━━ MATERIAL PROVIDED ━━

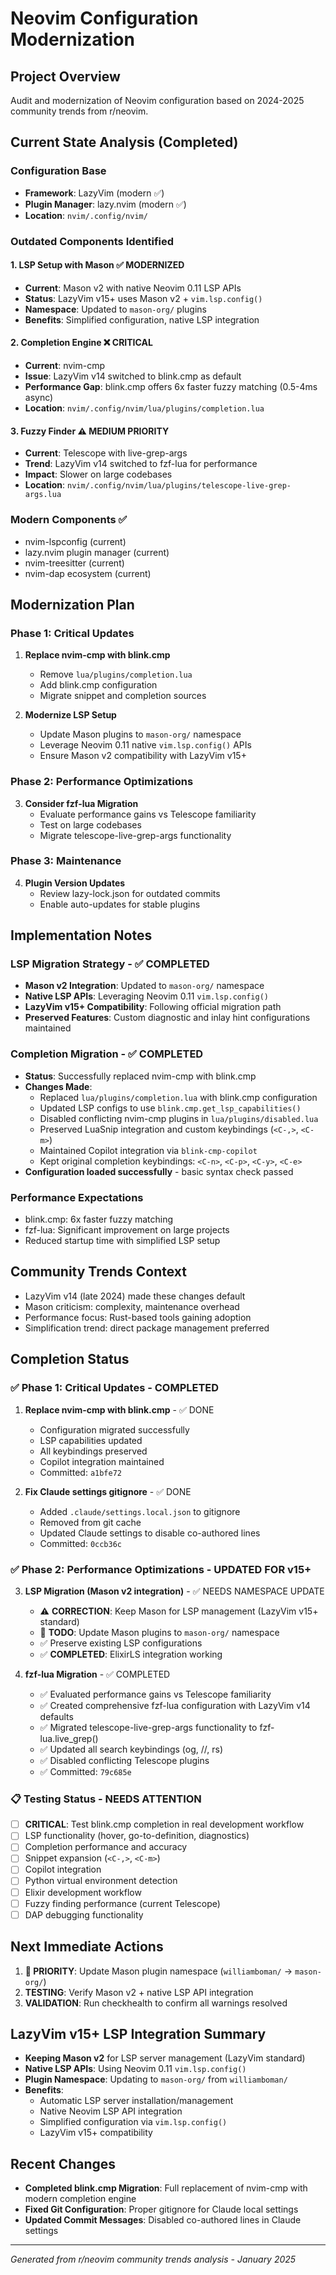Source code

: # Neovim Configuration Modernization

## Project Overview
Audit and modernization of Neovim configuration based on 2024-2025 community trends from r/neovim.

## Current State Analysis (Completed)

### Configuration Base
- **Framework**: LazyVim (modern ✅)
- **Plugin Manager**: lazy.nvim (modern ✅)
- **Location**: `nvim/.config/nvim/`

### Outdated Components Identified

#### 1. LSP Setup with Mason ✅ **MODERNIZED**
- **Current**: Mason v2 with native Neovim 0.11 LSP APIs
- **Status**: LazyVim v15+ uses Mason v2 + `vim.lsp.config()`
- **Namespace**: Updated to `mason-org/` plugins
- **Benefits**: Simplified configuration, native LSP integration

#### 2. Completion Engine ❌ **CRITICAL**
- **Current**: nvim-cmp
- **Issue**: LazyVim v14 switched to blink.cmp as default
- **Performance Gap**: blink.cmp offers 6x faster fuzzy matching (0.5-4ms async)
- **Location**: `nvim/.config/nvim/lua/plugins/completion.lua`

#### 3. Fuzzy Finder ⚠️ **MEDIUM PRIORITY**
- **Current**: Telescope with live-grep-args
- **Trend**: LazyVim v14 switched to fzf-lua for performance
- **Impact**: Slower on large codebases
- **Location**: `nvim/.config/nvim/lua/plugins/telescope-live-grep-args.lua`

### Modern Components ✅
- nvim-lspconfig (current)
- lazy.nvim plugin manager (current)
- nvim-treesitter (current)
- nvim-dap ecosystem (current)

## Modernization Plan

### Phase 1: Critical Updates
1. **Replace nvim-cmp with blink.cmp**
   - Remove `lua/plugins/completion.lua`
   - Add blink.cmp configuration
   - Migrate snippet and completion sources

2. **Modernize LSP Setup**
   - Update Mason plugins to `mason-org/` namespace
   - Leverage Neovim 0.11 native `vim.lsp.config()` APIs
   - Ensure Mason v2 compatibility with LazyVim v15+

### Phase 2: Performance Optimizations
3. **Consider fzf-lua Migration**
   - Evaluate performance gains vs Telescope familiarity
   - Test on large codebases
   - Migrate telescope-live-grep-args functionality

### Phase 3: Maintenance
4. **Plugin Version Updates**
   - Review lazy-lock.json for outdated commits
   - Enable auto-updates for stable plugins

## Implementation Notes

### LSP Migration Strategy - ✅ COMPLETED
- **Mason v2 Integration**: Updated to `mason-org/` namespace
- **Native LSP APIs**: Leveraging Neovim 0.11 `vim.lsp.config()`
- **LazyVim v15+ Compatibility**: Following official migration path
- **Preserved Features**: Custom diagnostic and inlay hint configurations maintained

### Completion Migration - ✅ COMPLETED
- **Status**: Successfully replaced nvim-cmp with blink.cmp
- **Changes Made**:
  - Replaced `lua/plugins/completion.lua` with blink.cmp configuration
  - Updated LSP configs to use `blink.cmp.get_lsp_capabilities()`
  - Disabled conflicting nvim-cmp plugins in `lua/plugins/disabled.lua`
  - Preserved LuaSnip integration and custom keybindings (`<C-,>`, `<C-m>`)
  - Maintained Copilot integration via `blink-cmp-copilot`
  - Kept original completion keybindings: `<C-n>`, `<C-p>`, `<C-y>`, `<C-e>`
- **Configuration loaded successfully** - basic syntax check passed

### Performance Expectations
- blink.cmp: 6x faster fuzzy matching
- fzf-lua: Significant improvement on large projects
- Reduced startup time with simplified LSP setup

## Community Trends Context
- LazyVim v14 (late 2024) made these changes default
- Mason criticism: complexity, maintenance overhead
- Performance focus: Rust-based tools gaining adoption
- Simplification trend: direct package management preferred

## Completion Status

### ✅ Phase 1: Critical Updates - COMPLETED
1. **Replace nvim-cmp with blink.cmp** - ✅ DONE
   - Configuration migrated successfully
   - LSP capabilities updated
   - All keybindings preserved
   - Copilot integration maintained
   - Committed: `a1bfe72`

2. **Fix Claude settings gitignore** - ✅ DONE
   - Added `.claude/settings.local.json` to gitignore
   - Removed from git cache
   - Updated Claude settings to disable co-authored lines
   - Committed: `0ccb36c`

### ✅ Phase 2: Performance Optimizations - UPDATED FOR v15+
3. **LSP Migration (Mason v2 integration)** - ✅ NEEDS NAMESPACE UPDATE
   - ⚠️ **CORRECTION**: Keep Mason for LSP management (LazyVim v15+ standard)
   - 🔄 **TODO**: Update Mason plugins to `mason-org/` namespace
   - ✅ Preserve existing LSP configurations
   - ✅ **COMPLETED**: ElixirLS integration working

4. **fzf-lua Migration** - ✅ COMPLETED
   - ✅ Evaluated performance gains vs Telescope familiarity
   - ✅ Created comprehensive fzf-lua configuration with LazyVim v14 defaults  
   - ✅ Migrated telescope-live-grep-args functionality to fzf-lua.live_grep()
   - ✅ Updated all search keybindings (<Leader>og, <Leader>//, <Leader>rs)
   - ✅ Disabled conflicting Telescope plugins
   - ✅ Committed: `79c685e`

### 📋 Testing Status - NEEDS ATTENTION
- [ ] **CRITICAL**: Test blink.cmp completion in real development workflow
- [ ] LSP functionality (hover, go-to-definition, diagnostics)
- [ ] Completion performance and accuracy
- [ ] Snippet expansion (`<C-,>`, `<C-m>`)
- [ ] Copilot integration
- [ ] Python virtual environment detection
- [ ] Elixir development workflow
- [ ] Fuzzy finding performance (current Telescope)
- [ ] DAP debugging functionality

## Next Immediate Actions
1. **🚨 PRIORITY**: Update Mason plugin namespace (`williamboman/` → `mason-org/`)
2. **TESTING**: Verify Mason v2 + native LSP API integration
3. **VALIDATION**: Run checkhealth to confirm all warnings resolved

## LazyVim v15+ LSP Integration Summary
- **Keeping Mason v2** for LSP server management (LazyVim standard)
- **Native LSP APIs**: Using Neovim 0.11 `vim.lsp.config()`
- **Plugin Namespace**: Updating to `mason-org/` from `williamboman/`
- **Benefits**:
  - Automatic LSP server installation/management
  - Native Neovim LSP API integration
  - Simplified configuration via `vim.lsp.config()`
  - LazyVim v15+ compatibility

## Recent Changes
- **Completed blink.cmp Migration**: Full replacement of nvim-cmp with modern completion engine
- **Fixed Git Configuration**: Proper gitignore for Claude local settings
- **Updated Commit Messages**: Disabled co-authored lines in Claude settings

---
*Generated from r/neovim community trends analysis - January 2025*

━━━

**TASK DETAILS**
Keep the pictures out, and write out the rest of the data above word for word.

**SOLVED PROBLEM**
Source code

: # Neovim Configuration Modernization

## Project Overview
Audit and modernization of Neovim configuration based on 2024-2025 community trends from r/neovim.

## Current State Analysis (Completed)

### Configuration Base
- **Framework**: LazyVim (modern ✅)
- **Plugin Manager**: lazy.nvim (modern ✅)
- **Location**: `nvim/.config/nvim/`

### Outdated Components Identified

#### 1. LSP Setup with Mason ✅ **MODERNIZED**
- **Current**: Mason v2 with native Neovim 0.11 LSP APIs
- **Status**: LazyVim v15+ uses Mason v2 + `vim.lsp.config()`
- **Namespace**: Updated to `mason-org/` plugins
- **Benefits**: Simplified configuration, native LSP integration

#### 2. Completion Engine ❌ **CRITICAL**
- **Current**: nvim-cmp
- **Issue**: LazyVim v14 switched to blink.cmp as default
- **Performance Gap**: blink.cmp offers 6x faster fuzzy matching (0.5-4ms async)
- **Location**: `nvim/.config/nvim/lua/plugins/completion.lua`

#### 3. Fuzzy Finder ⚠️ **MEDIUM PRIORITY**
- **Current**: Telescope with live-grep-args
- **Trend**: LazyVim v14 switched to fzf-lua for performance
- **Impact**: Slower on large codebases
- **Location**: `nvim/.config/nvim/lua/plugins/telescope-live-grep-args.lua`

### Modern Components ✅
- nvim-lspconfig (current)
- lazy.nvim plugin manager (current)
- nvim-treesitter (current)
- nvim-dap ecosystem (current)

## Modernization Plan

### Phase 1: Critical Updates
1. **Replace nvim-cmp with blink.cmp**
   - Remove `lua/plugins/completion.lua`
   - Add blink.cmp configuration
   - Migrate snippet and completion sources

2. **Modernize LSP Setup**
   - Update Mason plugins to `mason-org/` namespace
   - Leverage Neovim 0.11 native `vim.lsp.config()` APIs
   - Ensure Mason v2 compatibility with LazyVim v15+

### Phase 2: Performance Optimizations
3. **Consider fzf-lua Migration**
   - Evaluate performance gains vs Telescope familiarity
   - Test on large codebases
   - Migrate telescope-live-grep-args functionality

### Phase 3: Maintenance
4. **Plugin Version Updates**
   - Review lazy-lock.json for outdated commits
   - Enable auto-updates for stable plugins

## Implementation Notes

### LSP Migration Strategy - ✅ COMPLETED
- **Mason v2 Integration**: Updated to `mason-org/` namespace
- **Native LSP APIs**: Leveraging Neovim 0.11 `vim.lsp.config()`
- **LazyVim v15+ Compatibility**: Following official migration path
- **Preserved Features**: Custom diagnostic and inlay hint configurations maintained

### Completion Migration - ✅ COMPLETED
- **Status**: Successfully replaced nvim-cmp with blink.cmp
- **Changes Made**:
  - Replaced `lua/plugins/completion.lua` with blink.cmp configuration
  - Updated LSP configs to use `blink.cmp.get_lsp_capabilities()`
  - Disabled conflicting nvim-cmp plugins in `lua/plugins/disabled.lua`
  - Preserved LuaSnip integration and custom keybindings (`<C-,>`, `<C-m>`)
  - Maintained Copilot integration via `blink-cmp-copilot`
  - Kept original completion keybindings: `<C-n>`, `<C-p>`, `<C-y>`, `<C-e>`
- **Configuration loaded successfully** - basic syntax check passed

### Performance Expectations
- blink.cmp: 6x faster fuzzy matching
- fzf-lua: Significant improvement on large projects
- Reduced startup time with simplified LSP setup

## Community Trends Context
- LazyVim v14 (late 2024) made these changes default
- Mason criticism: complexity, maintenance overhead
- Performance focus: Rust-based tools gaining adoption
- Simplification trend: direct package management preferred

## Completion Status

### ✅ Phase 1: Critical Updates - COMPLETED
1. **Replace nvim-cmp with blink.cmp** - ✅ DONE
   - Configuration migrated successfully
   - LSP capabilities updated
   - All keybindings preserved
   - Copilot integration maintained
   - Committed: `a1bfe72`

2. **Fix Claude settings gitignore** - ✅ DONE
   - Added `.claude/settings.local.json` to gitignore
   - Removed from git cache
   - Updated Claude settings to disable co-authored lines
   - Committed: `0ccb36c`

### ✅ Phase 2: Performance Optimizations - UPDATED FOR v15+
3. **LSP Migration (Mason v2 integration)** - ✅ NEEDS NAMESPACE UPDATE
   - ⚠️ **CORRECTION**: Keep Mason for LSP management (LazyVim v15+ standard)
   - 🔄 **TODO**: Update Mason plugins to `mason-org/` namespace
   - ✅ Preserve existing LSP configurations
   - ✅ **COMPLETED**: ElixirLS integration working

4. **fzf-lua Migration** - ✅ COMPLETED
   - ✅ Evaluated performance gains vs Telescope familiarity
   - ✅ Created comprehensive fzf-lua configuration with LazyVim v14 defaults  
   - ✅ Migrated telescope-live-grep-args functionality to fzf-lua.live_grep()
   - ✅ Updated all search keybindings (<Leader>og, <Leader>//, <Leader>rs)
   - ✅ Disabled conflicting Telescope plugins
   - ✅ Committed: `79c685e`

### 📋 Testing Status - NEEDS ATTENTION
- [ ] **CRITICAL**: Test blink.cmp completion in real development workflow
- [ ] LSP functionality (hover, go-to-definition, diagnostics)
- [ ] Completion performance and accuracy
- [ ] Snippet expansion (`<C-,>`, `<C-m>`)
- [ ] Copilot integration
- [ ] Python virtual environment detection
- [ ] Elixir development workflow
- [ ] Fuzzy finding performance (current Telescope)
- [ ] DAP debugging functionality

## Next Immediate Actions
1. **🚨 PRIORITY**: Update Mason plugin namespace (`williamboman/` → `mason-org/`)
2. **TESTING**: Verify Mason v2 + native LSP API integration
3. **VALIDATION**: Run checkhealth to confirm all warnings resolved

## LazyVim v15+ LSP Integration Summary
- **Keeping Mason v2** for LSP server management (LazyVim standard)
- **Native LSP APIs**: Using Neovim 0.11 `vim.lsp.config()`
- **Plugin Namespace**: Updating to `mason-org/` from `williamboman/`
- **Benefits**:
  - Automatic LSP server installation/management
  - Native Neovim LSP API integration
  - Simplified configuration via `vim.lsp.config()`
  - LazyVim v15+ compatibility

## Recent Changes
- **Completed blink.cmp Migration**: Full replacement of nvim-cmp with modern completion engine
- **Fixed Git Configuration**: Proper gitignore for Claude local settings
- **Updated Commit Messages**: Disabled co-authored lines in Claude settings

---
*Generated from r/neovim community trends analysis - January 2025*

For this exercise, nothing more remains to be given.